BUFYMNYOFYSGKNIBUFYMNYOFYSGKNI
Baseball

No. 23 Stanford Suffers 11-3 Defeat Against Washington

April 13, 2013

Box Score | Box Score

STANFORD, Calif. - No. 23 Stanford baseball will have to capture Sunday's rubber game if it hopes to keep its streak of series wins alive after Saturday's 11-3 loss allowed Washington to even up this weekend's three-game set at Klein Field at Sunken Diamond.

First pitch for tomorrow's rubber game between the Cardinal (18-11, 6-5 Pac-12) and Huskies (9-23, 3-8 Pac-12) is set for 1 p.m.

Washington came out swinging from the start Saturday, banging out 16 hits against four Cardinal pitchers. Designated hitter Michael Camporeale, who went 2-for-6 with four RBI for the Huskies, opened up the scoring with a two-out, two-run double in the top of the first that plated Jayce Ray and Ryan Wiggins. Ray would prove himself a thorn in the side of the Cardinal pitching staff, going 3-for-3 with three runs scored and reaching base in all six of his plate appearances.

Stanford answered with a two-out hit of its own in the bottom half of the first, as Brian Ragira drove an Austin Voth offering deep to left-center field for his third home run of the season, a two-run job that tied it up at 2-2. Justin Ringo had opened the inning with a single.

The Cardinal offense would go silent after Ragira's big fly, however, as Voth allowed just four more base runners on three hits and a walk over the next seven innings to pick up his fourth win of the season, evening his record at 4-4.

The Husky offense battered Cardinal starter Logan James, getting two-out singles from Andrew Ely and Robert Pehl to go up 4-3 in the second. Braden Bishop singled to lead off the fourth as part of a three-hit, four-run day, and after advancing to second on a sacrifice came around to score on a pair of wild pitches from James. The Cardinal freshman would exit the game with a 3-0 count to Ray, who would go on to score an unearned run later in the inning on a Stanford fielding error.

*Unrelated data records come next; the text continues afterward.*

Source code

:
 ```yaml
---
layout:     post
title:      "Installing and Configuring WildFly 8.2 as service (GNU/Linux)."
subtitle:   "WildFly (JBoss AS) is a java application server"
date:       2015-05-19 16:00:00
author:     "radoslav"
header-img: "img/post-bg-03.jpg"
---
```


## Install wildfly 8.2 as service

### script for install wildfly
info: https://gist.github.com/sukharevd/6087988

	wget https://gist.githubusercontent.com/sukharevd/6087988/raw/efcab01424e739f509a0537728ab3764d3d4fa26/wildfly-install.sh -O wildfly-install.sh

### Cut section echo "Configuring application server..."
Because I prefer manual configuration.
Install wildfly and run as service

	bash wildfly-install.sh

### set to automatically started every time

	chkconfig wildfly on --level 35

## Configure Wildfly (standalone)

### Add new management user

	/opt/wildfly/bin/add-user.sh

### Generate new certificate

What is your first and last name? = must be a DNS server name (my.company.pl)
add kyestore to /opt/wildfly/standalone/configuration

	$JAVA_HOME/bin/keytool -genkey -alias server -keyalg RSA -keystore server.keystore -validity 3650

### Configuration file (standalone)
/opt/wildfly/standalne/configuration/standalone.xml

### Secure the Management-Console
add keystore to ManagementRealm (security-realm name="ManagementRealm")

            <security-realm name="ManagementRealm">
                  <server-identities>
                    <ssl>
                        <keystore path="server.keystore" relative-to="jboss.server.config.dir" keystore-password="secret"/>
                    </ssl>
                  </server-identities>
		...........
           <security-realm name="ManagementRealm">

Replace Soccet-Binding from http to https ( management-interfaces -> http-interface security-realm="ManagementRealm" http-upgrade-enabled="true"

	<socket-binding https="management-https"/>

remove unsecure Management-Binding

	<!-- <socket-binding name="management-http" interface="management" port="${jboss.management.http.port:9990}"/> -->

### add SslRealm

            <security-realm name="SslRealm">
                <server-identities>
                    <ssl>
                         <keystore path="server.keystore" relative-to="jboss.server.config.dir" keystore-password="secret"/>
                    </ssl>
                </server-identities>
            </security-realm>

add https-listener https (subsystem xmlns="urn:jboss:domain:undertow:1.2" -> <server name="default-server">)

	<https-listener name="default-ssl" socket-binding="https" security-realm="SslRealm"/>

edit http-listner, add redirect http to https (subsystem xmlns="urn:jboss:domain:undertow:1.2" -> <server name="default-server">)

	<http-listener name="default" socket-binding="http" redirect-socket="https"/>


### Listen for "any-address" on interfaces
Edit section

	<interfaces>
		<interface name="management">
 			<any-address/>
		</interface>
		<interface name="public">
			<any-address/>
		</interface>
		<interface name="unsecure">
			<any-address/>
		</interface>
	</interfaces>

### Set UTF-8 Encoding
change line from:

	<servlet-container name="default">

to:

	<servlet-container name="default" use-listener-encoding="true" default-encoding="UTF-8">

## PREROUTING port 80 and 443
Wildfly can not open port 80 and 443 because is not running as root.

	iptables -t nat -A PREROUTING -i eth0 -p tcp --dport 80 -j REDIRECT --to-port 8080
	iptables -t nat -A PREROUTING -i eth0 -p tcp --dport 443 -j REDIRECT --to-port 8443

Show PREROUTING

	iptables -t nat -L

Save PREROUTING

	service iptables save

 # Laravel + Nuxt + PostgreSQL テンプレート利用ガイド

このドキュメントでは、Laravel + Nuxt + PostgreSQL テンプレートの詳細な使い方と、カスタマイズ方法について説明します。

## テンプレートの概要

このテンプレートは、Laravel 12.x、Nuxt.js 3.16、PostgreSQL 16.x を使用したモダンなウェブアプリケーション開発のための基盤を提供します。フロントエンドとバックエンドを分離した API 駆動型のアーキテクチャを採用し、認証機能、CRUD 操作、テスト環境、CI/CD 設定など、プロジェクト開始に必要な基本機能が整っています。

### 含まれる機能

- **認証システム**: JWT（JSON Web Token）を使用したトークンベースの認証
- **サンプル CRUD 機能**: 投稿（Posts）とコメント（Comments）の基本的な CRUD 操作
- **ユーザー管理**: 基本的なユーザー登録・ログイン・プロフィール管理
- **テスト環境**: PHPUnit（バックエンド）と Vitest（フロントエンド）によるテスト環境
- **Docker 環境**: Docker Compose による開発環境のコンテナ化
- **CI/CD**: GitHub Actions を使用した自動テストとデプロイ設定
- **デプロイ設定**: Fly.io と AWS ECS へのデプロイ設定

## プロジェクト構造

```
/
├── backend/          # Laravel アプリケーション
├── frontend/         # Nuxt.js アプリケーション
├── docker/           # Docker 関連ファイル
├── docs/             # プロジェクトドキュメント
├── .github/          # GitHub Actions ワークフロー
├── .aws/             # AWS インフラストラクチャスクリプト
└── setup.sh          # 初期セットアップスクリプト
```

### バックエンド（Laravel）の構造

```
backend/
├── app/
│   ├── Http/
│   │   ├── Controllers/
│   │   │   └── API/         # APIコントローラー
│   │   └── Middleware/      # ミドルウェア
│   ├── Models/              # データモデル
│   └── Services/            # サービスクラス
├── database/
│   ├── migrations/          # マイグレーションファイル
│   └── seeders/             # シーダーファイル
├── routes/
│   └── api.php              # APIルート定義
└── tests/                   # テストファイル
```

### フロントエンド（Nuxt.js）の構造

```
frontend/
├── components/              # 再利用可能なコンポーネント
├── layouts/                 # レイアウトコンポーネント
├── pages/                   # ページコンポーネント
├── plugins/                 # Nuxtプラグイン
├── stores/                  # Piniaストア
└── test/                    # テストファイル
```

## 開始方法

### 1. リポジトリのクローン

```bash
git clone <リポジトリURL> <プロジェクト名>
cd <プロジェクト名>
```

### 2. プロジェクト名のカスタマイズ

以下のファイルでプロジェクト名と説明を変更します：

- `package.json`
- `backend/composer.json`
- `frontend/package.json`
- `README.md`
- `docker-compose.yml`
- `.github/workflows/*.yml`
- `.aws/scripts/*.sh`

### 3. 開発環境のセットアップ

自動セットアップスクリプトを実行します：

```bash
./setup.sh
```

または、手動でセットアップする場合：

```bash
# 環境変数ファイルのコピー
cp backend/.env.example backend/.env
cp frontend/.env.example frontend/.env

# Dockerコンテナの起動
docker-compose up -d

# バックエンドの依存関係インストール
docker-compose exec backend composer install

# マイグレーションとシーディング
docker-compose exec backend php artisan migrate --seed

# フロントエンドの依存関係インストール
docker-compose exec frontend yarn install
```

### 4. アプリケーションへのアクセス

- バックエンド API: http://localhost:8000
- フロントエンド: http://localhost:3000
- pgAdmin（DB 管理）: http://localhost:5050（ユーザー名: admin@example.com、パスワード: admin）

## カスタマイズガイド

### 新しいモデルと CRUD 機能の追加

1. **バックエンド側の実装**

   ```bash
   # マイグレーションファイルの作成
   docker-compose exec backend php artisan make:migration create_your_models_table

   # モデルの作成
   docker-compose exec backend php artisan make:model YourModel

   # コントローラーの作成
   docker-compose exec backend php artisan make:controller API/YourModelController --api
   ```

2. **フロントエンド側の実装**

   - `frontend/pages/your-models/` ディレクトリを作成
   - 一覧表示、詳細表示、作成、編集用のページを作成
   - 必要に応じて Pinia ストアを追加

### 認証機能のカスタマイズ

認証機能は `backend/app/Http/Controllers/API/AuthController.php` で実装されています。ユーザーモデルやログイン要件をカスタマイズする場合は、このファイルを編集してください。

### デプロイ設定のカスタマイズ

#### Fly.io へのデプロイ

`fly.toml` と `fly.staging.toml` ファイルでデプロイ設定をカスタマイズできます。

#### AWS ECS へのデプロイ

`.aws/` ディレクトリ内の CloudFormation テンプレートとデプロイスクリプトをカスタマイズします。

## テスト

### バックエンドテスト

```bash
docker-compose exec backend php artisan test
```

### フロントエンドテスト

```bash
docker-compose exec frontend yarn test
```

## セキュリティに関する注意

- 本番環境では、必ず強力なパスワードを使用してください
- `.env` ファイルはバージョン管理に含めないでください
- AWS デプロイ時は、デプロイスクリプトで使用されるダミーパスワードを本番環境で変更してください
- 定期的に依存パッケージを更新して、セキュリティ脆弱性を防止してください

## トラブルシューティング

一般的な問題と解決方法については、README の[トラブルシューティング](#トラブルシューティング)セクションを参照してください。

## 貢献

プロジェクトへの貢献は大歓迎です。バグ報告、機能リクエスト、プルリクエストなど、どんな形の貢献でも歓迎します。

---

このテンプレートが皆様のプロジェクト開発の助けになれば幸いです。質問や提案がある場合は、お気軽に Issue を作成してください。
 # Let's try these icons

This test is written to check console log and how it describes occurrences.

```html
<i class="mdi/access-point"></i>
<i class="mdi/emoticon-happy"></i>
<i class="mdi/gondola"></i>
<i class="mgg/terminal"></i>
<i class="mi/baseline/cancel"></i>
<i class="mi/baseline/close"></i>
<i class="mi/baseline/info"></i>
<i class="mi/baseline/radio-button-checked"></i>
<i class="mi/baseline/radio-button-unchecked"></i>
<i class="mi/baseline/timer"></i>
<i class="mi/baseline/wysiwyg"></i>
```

James would be charged with the loss, falling to 1-3 on the year, after giving up six runs, five of which were earned, on six hits, three walks and a pair of wild pitches.

Stanford pitchers would end up with six wild pitches on the day.

Marcus Brakeman, who came on in relief of James, would hold the Huskies scoreless over the next two innings, getting himself out of a two-on, none-out jam in the fifth, but surrendered a run in the seventh after Bishop doubled with two outs and came in on Ty Afenir's RBI single.

Daniel Starwalt took the hill for the Cardinal to start the eighth and was greeted with a single from Pehl, a walk to Wiggins and another two-run double from Camporeale, ballooning the Husky lead to 9-2. Ray would add two more to the Husky lead in the top of the ninth with a two-run single off of David Schmidt.

Stanford added its final run in the bottom half of the ninth as Austin Wilson hit his first home run of the season.